The entries below should be copied exactly and completely.
** Data under study follows **
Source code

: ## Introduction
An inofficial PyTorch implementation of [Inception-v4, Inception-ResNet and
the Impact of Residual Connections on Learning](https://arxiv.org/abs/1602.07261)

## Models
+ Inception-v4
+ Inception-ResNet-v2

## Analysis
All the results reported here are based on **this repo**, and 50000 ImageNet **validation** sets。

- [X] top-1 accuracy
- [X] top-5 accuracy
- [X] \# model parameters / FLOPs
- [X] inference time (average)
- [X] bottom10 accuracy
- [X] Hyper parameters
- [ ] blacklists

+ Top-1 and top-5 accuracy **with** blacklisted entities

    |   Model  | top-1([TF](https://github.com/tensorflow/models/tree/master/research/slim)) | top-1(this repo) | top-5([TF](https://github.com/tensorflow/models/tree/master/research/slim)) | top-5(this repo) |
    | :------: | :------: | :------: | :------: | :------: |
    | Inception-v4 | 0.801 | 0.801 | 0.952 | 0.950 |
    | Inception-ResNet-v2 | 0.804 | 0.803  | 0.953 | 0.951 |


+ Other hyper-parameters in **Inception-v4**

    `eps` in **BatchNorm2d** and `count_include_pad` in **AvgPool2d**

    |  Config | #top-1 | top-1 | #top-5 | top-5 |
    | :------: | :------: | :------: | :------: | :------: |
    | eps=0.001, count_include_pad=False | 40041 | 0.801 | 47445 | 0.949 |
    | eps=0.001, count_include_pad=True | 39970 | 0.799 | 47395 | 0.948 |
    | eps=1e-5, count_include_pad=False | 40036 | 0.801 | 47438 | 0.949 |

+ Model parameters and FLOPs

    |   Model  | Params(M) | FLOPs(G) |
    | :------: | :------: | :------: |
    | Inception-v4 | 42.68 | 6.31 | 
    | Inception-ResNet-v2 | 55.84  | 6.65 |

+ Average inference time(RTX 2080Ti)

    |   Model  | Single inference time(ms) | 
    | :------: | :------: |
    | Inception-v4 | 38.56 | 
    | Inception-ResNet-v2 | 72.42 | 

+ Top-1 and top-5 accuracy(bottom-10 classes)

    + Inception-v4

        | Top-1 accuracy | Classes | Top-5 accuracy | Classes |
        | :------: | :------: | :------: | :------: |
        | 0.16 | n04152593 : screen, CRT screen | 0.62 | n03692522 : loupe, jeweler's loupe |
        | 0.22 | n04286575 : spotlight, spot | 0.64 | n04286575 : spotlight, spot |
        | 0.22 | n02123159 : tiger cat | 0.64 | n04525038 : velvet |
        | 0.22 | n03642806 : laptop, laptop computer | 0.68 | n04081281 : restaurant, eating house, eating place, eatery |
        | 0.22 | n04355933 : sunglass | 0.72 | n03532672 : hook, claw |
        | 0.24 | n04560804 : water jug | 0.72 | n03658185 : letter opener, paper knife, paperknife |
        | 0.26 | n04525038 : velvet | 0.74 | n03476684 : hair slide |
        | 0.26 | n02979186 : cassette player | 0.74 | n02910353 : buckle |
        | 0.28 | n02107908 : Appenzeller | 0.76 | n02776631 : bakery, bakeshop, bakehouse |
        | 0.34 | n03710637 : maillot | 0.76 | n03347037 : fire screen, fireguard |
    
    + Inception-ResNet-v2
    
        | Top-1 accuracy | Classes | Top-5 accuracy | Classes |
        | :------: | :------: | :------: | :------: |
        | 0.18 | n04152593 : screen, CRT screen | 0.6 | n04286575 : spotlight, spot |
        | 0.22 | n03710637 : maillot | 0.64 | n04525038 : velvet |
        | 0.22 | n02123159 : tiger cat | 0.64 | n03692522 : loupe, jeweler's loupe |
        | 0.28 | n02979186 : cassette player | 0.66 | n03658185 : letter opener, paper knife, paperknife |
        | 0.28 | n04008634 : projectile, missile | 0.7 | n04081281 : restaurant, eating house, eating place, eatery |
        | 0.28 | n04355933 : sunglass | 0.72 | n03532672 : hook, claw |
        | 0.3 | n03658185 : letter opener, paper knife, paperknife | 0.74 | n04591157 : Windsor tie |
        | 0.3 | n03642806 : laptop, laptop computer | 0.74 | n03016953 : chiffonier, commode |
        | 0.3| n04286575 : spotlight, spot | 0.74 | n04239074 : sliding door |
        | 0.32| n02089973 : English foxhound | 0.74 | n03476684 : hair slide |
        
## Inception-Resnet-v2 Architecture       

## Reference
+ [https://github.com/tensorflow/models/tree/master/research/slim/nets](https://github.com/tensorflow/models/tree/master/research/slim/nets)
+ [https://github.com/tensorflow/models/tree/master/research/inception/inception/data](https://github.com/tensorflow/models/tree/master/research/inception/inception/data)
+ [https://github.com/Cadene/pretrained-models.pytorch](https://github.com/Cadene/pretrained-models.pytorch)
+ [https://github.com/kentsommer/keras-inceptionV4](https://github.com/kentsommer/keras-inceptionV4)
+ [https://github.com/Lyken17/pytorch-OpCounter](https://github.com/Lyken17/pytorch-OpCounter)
** End of Data under study **
▶ [Answer box]:
Source code

: ## Introduction
An inofficial PyTorch implementation of [Inception-v4, Inception-ResNet and
the Impact of Residual Connections on Learning](https://arxiv.org/abs/1602.07261)

## Models
+ Inception-v4
+ Inception-ResNet-v2

## Analysis
All the results reported here are based on **this repo**, and 50000 ImageNet **validation** sets。

- [X] top-1 accuracy
- [X] top-5 accuracy
- [X] \# model parameters / FLOPs
- [X] inference time (average)
- [X] bottom10 accuracy
- [X] Hyper parameters
- [ ] blacklists

+ Top-1 and top-5 accuracy **with** blacklisted entities

    |   Model  | top-1([TF](https://github.com/tensorflow/models/tree/master/research/slim)) | top-1(this repo) | top-5([TF](https://github.com/tensorflow/models/tree/master/research/slim)) | top-5(this repo) |
    | :------: | :------: | :------: | :------: | :------: |
    | Inception-v4 | 0.801 | 0.801 | 0.952 | 0.950 |
    | Inception-ResNet-v2 | 0.804 | 0.803  | 0.953 | 0.951 |


+ Other hyper-parameters in **Inception-v4**

    `eps` in **BatchNorm2d** and `count_include_pad` in **AvgPool2d**

    |  Config | #top-1 | top-1 | #top-5 | top-5 |
    | :------: | :------: | :------: | :------: | :------: |
    | eps=0.001, count_include_pad=False | 40041 | 0.801 | 47445 | 0.949 |
    | eps=0.001, count_include_pad=True | 39970 | 0.799 | 47395 | 0.948 |
    | eps=1e-5, count_include_pad=False | 40036 | 0.801 | 47438 | 0.949 |

+ Model parameters and FLOPs

    |   Model  | Params(M) | FLOPs(G) |
    | :------: | :------: | :------: |
    | Inception-v4 | 42.68 | 6.31 | 
    | Inception-ResNet-v2 | 55.84  | 6.65 |

+ Average inference time(RTX 2080Ti)

    |   Model  | Single inference time(ms) | 
    | :------: | :------: |
    | Inception-v4 | 38.56 | 
    | Inception-ResNet-v2 | 72.42 | 

+ Top-1 and top-5 accuracy(bottom-10 classes)

    + Inception-v4

        | Top-1 accuracy | Classes | Top-5 accuracy | Classes |
        | :------: | :------: | :------: | :------: |
        | 0.16 | n04152593 : screen, CRT screen | 0.62 | n03692522 : loupe, jeweler's loupe |
        | 0.22 | n04286575 : spotlight, spot | 0.64 | n04286575 : spotlight, spot |
        | 0.22 | n02123159 : tiger cat | 0.64 | n04525038 : velvet |
        | 0.22 | n03642806 : laptop, laptop computer | 0.68 | n04081281 : restaurant, eating house, eating place, eatery |
        | 0.22 | n04355933 : sunglass | 0.72 | n03532672 : hook, claw |
        | 0.24 | n04560804 : water jug | 0.72 | n03658185 : letter opener, paper knife, paperknife |
        | 0.26 | n04525038 : velvet | 0.74 | n03476684 : hair slide |
        | 0.26 | n02979186 : cassette player | 0.74 | n02910353 : buckle |
        | 0.28 | n02107908 : Appenzeller | 0.76 | n02776631 : bakery, bakeshop, bakehouse |
        | 0.34 | n03710637 : maillot | 0.76 | n03347037 : fire screen, fireguard |
    
    + Inception-ResNet-v2
    
        | Top-1 accuracy | Classes | Top-5 accuracy | Classes |
        | :------: | :------: | :------: | :------: |
        | 0.18 | n04152593 : screen, CRT screen | 0.6 | n04286575 : spotlight, spot |
        | 0.22 | n03710637 : maillot | 0.64 | n04525038 : velvet |
        | 0.22 | n02123159 : tiger cat | 0.64 | n03692522 : loupe, jeweler's loupe |
        | 0.28 | n02979186 : cassette player | 0.66 | n03658185 : letter opener, paper knife, paperknife |
        | 0.28 | n04008634 : projectile, missile | 0.7 | n04081281 : restaurant, eating house, eating place, eatery |
        | 0.28 | n04355933 : sunglass | 0.72 | n03532672 : hook, claw |
        | 0.3 | n03658185 : letter opener, paper knife, paperknife | 0.74 | n04591157 : Windsor tie |
        | 0.3 | n03642806 : laptop, laptop computer | 0.74 | n03016953 : chiffonier, commode |
        | 0.3| n04286575 : spotlight, spot | 0.74 | n04239074 : sliding door |
        | 0.32| n02089973 : English foxhound | 0.74 | n03476684 : hair slide |
        
## Inception-Resnet-v2 Architecture       

## Reference
+ [https://github.com/tensorflow/models/tree/master/research/slim/nets](https://github.com/tensorflow/models/tree/master/research/slim/nets)
+ [https://github.com/tensorflow/models/tree/master/research/inception/inception/data](https://github.com/tensorflow/models/tree/master/research/inception/inception/data)
+ [https://github.com/Cadene/pretrained-models.pytorch](https://github.com/Cadene/pretrained-models.pytorch)
+ [https://github.com/kentsommer/keras-inceptionV4](https://github.com/kentsommer/keras-inceptionV4)
+ [https://github.com/Lyken17/pytorch-OpCounter](https://github.com/Lyken17/pytorch-OpCounter)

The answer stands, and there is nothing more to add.